_TASK BRIEF_. Using the records below, filter out every line that lacks "unaffected" and copy the rest.

◆ ◆ ◆ ◆

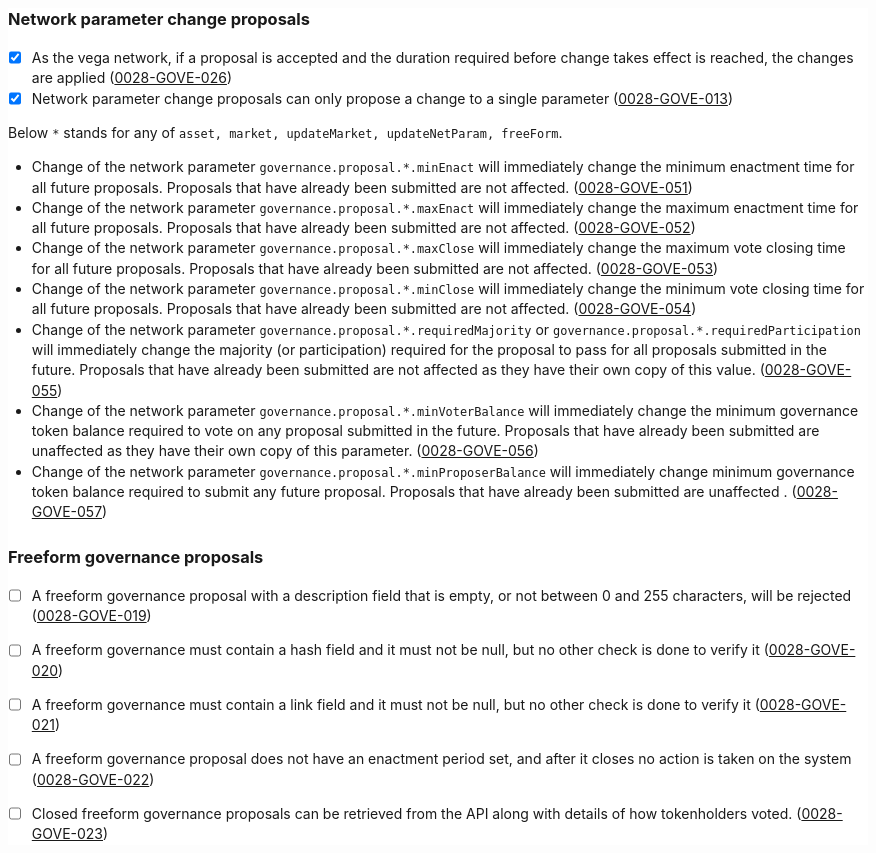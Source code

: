 
### Network parameter change proposals
- [x] As the vega network, if a proposal is accepted and the duration required before change takes effect is reached, the changes are applied (<a name="0028-GOVE-026" href="#0028-GOVE-026">0028-GOVE-026</a>)
- [x] Network parameter change proposals can only propose a change to a single parameter (<a name="0028-GOVE-013" href="#0028-GOVE-013">0028-GOVE-013</a>)

Below `*` stands for any of `asset, market, updateMarket, updateNetParam, freeForm`. 
- Change of the network parameter `governance.proposal.*.minEnact` will immediately change the minimum enactment time for all future proposals. Proposals that have already been submitted are not affected. (<a name="0028-GOVE-051" href="#0028-GOVE-051">0028-GOVE-051</a>)
- Change of the network parameter `governance.proposal.*.maxEnact` will immediately change the maximum enactment time for all future proposals. Proposals that have already been submitted are not affected. (<a name="0028-GOVE-052" href="#0028-GOVE-052">0028-GOVE-052</a>)
- Change of the network parameter `governance.proposal.*.maxClose` will immediately change the maximum vote closing time for all future proposals.  Proposals that have already been submitted are not affected.  (<a name="0028-GOVE-053" href="#0028-GOVE-053">0028-GOVE-053</a>)
- Change of the network parameter `governance.proposal.*.minClose` will immediately change the minimum vote closing time for all future proposals.  Proposals that have already been submitted are not affected.  (<a name="0028-GOVE-054" href="#0028-GOVE-054">0028-GOVE-054</a>)
- Change of the network parameter `governance.proposal.*.requiredMajority` or `governance.proposal.*.requiredParticipation` will immediately change the majority (or participation) required for the proposal to pass for all proposals submitted in the future. Proposals that have already been submitted are not affected as they have their own copy of this value.  (<a name="0028-GOVE-055" href="#0028-GOVE-055">0028-GOVE-055</a>)
- Change of the network parameter `governance.proposal.*.minVoterBalance` will immediately change the minimum governance token balance required to vote on any proposal submitted in the future. Proposals that have already been submitted are unaffected as they have their own copy of this parameter. (<a name="0028-GOVE-056" href="#0028-GOVE-056">0028-GOVE-056</a>)
- Change of the network parameter `governance.proposal.*.minProposerBalance` will immediately change minimum governance token balance required to submit any future proposal. Proposals that have already been submitted are unaffected . (<a name="0028-GOVE-057" href="#0028-GOVE-057">0028-GOVE-057</a>)


### Freeform governance proposals
- [ ] A freeform governance proposal with a description field that is empty, or not between 0 and 255 characters, will be rejected (<a name="0028-GOVE-019" href="#0028-GOVE-019">0028-GOVE-019</a>)
- [ ] A freeform governance must contain a hash field and it must not be null, but no other check is done to verify it (<a name="0028-GOVE-020" href="#0028-GOVE-020">0028-GOVE-020</a>)
- [ ] A freeform governance must contain a link field and it must not be null, but no other check is done to verify it (<a name="0028-GOVE-021" href="#0028-GOVE-021">0028-GOVE-021</a>)
- [ ] A freeform governance proposal does not have an enactment period set, and after it closes no action is taken on the system (<a name="0028-GOVE-022" href="#0028-GOVE-022">0028-GOVE-022</a>)
- [ ] Closed freeform governance proposals can be retrieved from the API along with details of how tokenholders voted. (<a name="0028-GOVE-023" href="#0028-GOVE-023">0028-GOVE-023</a>)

◆ ◆ ◆ ◆

_RESULT BELOW_.
- Change of the network parameter `governance.proposal.*.minVoterBalance` will immediately change the minimum governance token balance required to vote on any proposal submitted in the future. Proposals that have already been submitted are unaffected as they have their own copy of this parameter. (<a name="0028-GOVE-056" href="#0028-GOVE-056">0028-GOVE-056</a>)
- Change of the network parameter `governance.proposal.*.minProposerBalance` will immediately change minimum governance token balance required to submit any future proposal. Proposals that have already been submitted are unaffected . (<a name="0028-GOVE-057" href="#0028-GOVE-057">0028-GOVE-057</a>)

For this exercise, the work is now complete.